Directions for this task: Read through the records below and copy each line that uses the word "Open".

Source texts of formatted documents
☆ ☆ ☆ ☆

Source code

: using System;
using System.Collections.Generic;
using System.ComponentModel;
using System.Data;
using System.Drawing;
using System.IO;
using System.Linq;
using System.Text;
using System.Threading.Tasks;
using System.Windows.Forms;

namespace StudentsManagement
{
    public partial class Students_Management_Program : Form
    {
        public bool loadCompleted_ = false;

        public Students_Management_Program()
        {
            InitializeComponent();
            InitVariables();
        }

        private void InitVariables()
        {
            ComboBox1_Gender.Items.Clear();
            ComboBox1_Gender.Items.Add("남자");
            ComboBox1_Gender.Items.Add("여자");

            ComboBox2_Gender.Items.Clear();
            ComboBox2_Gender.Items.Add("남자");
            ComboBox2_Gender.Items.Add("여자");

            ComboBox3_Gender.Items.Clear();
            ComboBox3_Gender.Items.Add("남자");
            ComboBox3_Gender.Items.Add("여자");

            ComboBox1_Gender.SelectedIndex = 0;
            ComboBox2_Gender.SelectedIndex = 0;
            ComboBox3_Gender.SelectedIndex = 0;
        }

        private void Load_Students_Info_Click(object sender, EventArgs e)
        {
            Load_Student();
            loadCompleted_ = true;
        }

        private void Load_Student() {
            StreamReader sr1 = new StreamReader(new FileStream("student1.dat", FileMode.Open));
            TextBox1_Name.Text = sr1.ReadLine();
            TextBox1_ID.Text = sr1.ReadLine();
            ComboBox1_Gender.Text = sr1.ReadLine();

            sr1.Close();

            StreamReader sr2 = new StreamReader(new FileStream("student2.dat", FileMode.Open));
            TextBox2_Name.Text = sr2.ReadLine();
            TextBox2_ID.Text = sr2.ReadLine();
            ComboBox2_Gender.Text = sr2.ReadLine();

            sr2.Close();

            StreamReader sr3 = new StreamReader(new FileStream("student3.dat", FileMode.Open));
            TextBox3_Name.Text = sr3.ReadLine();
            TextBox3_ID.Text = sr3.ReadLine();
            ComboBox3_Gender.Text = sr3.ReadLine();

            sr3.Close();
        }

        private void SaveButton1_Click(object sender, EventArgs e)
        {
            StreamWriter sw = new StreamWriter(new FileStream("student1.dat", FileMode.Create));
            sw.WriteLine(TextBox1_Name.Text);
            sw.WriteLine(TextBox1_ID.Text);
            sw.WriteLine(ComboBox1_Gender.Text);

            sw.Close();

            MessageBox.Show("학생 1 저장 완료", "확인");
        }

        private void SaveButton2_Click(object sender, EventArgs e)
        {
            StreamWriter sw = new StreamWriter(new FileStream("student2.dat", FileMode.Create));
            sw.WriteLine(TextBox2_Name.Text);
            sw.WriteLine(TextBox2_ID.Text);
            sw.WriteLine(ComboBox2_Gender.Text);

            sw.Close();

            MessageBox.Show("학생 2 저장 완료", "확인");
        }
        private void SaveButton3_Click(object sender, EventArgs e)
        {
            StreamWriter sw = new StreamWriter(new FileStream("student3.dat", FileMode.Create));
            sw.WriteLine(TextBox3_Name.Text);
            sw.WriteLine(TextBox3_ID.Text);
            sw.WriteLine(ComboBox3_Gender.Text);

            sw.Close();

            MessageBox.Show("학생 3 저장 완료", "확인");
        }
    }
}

☆ ☆ ☆ ☆

Result for this exercise:
            StreamReader sr1 = new StreamReader(new FileStream("student1.dat", FileMode.Open));
            StreamReader sr2 = new StreamReader(new FileStream("student2.dat", FileMode.Open));
            StreamReader sr3 = new StreamReader(new FileStream("student3.dat", FileMode.Open));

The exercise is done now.